There’s, with out a shadow of a doubt, a lavish historic epic to be made about Boudica, queen of the British Iceni, famed chariot consumer and killer of Romans. We are able to think about her being the subject of the final film for Ridley Scott earlier than he retires. It’s crying out for a big canvas to inform her story.
This interpretation of Boudica is just not that historic epic. It’s received some spirited performances and a few satisfying, bloody deaths, however its canvas is about as giant as a five-pence piece. Too usually, it could really feel like somebody has smuggled an iPhone right into a historic reenactment, moderately than it being a sweeping story of one in all Britain’s most celebrated figures.
Boudica makes the daring selection of casting Ukrainian actor Olga Kurylenko as its British queen. Co-star of Quantum of Solace, she is completely able to bearing a movie on her shoulders, however right here she appears out of her depth. It’s actually not a straightforward function to promote – the writers make the daring determination of constructing her a meek companion to the stronger Prasutagus, which supplies her an enormous distance to cross to finally change into the warrior queen.
That span is just too far for each the efficiency and the script. Olga performs Boudica as doey-eyed and insulated from the motion within the first half, whereas a pointy pivot forces us to simply accept her as a Chosen One within the second half. Instantly, she performs the function of Boudica, screaming and staring maniacally at anybody who approaches her. She doesn’t have the commanding presence to tug this off, and the blind devotion she calls for from her British tribes feels false in consequence. We’re undecided anybody might have pulled it off within the whiplash-inducing timeframe and with the state of the script that’s been handed to her.
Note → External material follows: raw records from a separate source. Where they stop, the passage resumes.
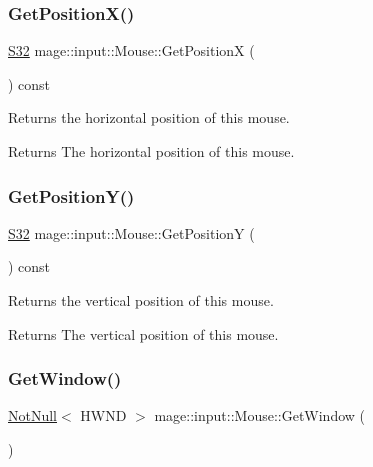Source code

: \subsubsection{\texorpdfstring{Get\+Position\+X()}{GetPositionX()}}
{\footnotesize\ttfamily \mbox{\hyperlink{namespacemage_a2ef1a005a77358f1825d13fd481b557f}{S32}} mage\+::input\+::\+Mouse\+::\+Get\+PositionX (\begin{DoxyParamCaption}{ }\end{DoxyParamCaption}) const\hspace{0.3cm}{\ttfamily [noexcept]}}

Returns the horizontal position of this mouse.

\begin{DoxyReturn}{Returns}
The horizontal position of this mouse. 
\end{DoxyReturn}
\mbox{\label{classmage_1_1input_1_1_mouse_a81bf0ebd5fb34a25ba9f5d4c7aea1ed6}} 
\subsubsection{\texorpdfstring{Get\+Position\+Y()}{GetPositionY()}}
{\footnotesize\ttfamily \mbox{\hyperlink{namespacemage_a2ef1a005a77358f1825d13fd481b557f}{S32}} mage\+::input\+::\+Mouse\+::\+Get\+PositionY (\begin{DoxyParamCaption}{ }\end{DoxyParamCaption}) const\hspace{0.3cm}{\ttfamily [noexcept]}}

Returns the vertical position of this mouse.

\begin{DoxyReturn}{Returns}
The vertical position of this mouse. 
\end{DoxyReturn}
\mbox{\label{classmage_1_1input_1_1_mouse_a5fd893af2aede58106b718448e7e0dde}} 
\subsubsection{\texorpdfstring{Get\+Window()}{GetWindow()}}
{\footnotesize\ttfamily \mbox{\hyperlink{namespacemage_a8769f9d670d6b585ea306cb1062af94b}{Not\+Null}}$<$ H\+W\+ND $>$ mage\+::input\+::\+Mouse\+::\+Get\+Window (\begin{DoxyParamCaption}{ }\end{DoxyParamCaption})\hspace{0.3cm}{\ttfamily [noexcept]}}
A half-hearted stab at mysticism doesn’t assist issues. A number of occasions tease that Boudica could also be backed by the gods, they usually principally left us chortling into our tea. Not since The Final Jedi’s Princess Leia second was there a extra pointless and misplaced use of magic.
Some performances do threaten to pull the biopic out of its sub-BBC costume drama doldrums. Clive Standen as Prasutagus is commanding, whereas we had been continuously ready for Peter Franzen (The Wheel of Time) as Wolfgar to connive or backstab Boudica. Lucy Martin, too, makes an impression as one in all Boudica’s warrior girls. However they’re all mired in route that makes the occasions distractingly small.
It by no means looks like greater than ten or twelve Brits are surrounding Boudica at anybody time, and a lot of the metropolis sieges are executed at evening. It tightens the main target round Boudica, but additionally makes the forces she instructions appear impossibly small. Viewers who haven’t heard of Boudica can be excused for considering that she led a tribe of a dozen or so women and men, such is the modesty of what’s on display. It gives the look that somebody approached a bunch of reenactors in the event that they fancied being in a film, which most likely isn’t too removed from the reality.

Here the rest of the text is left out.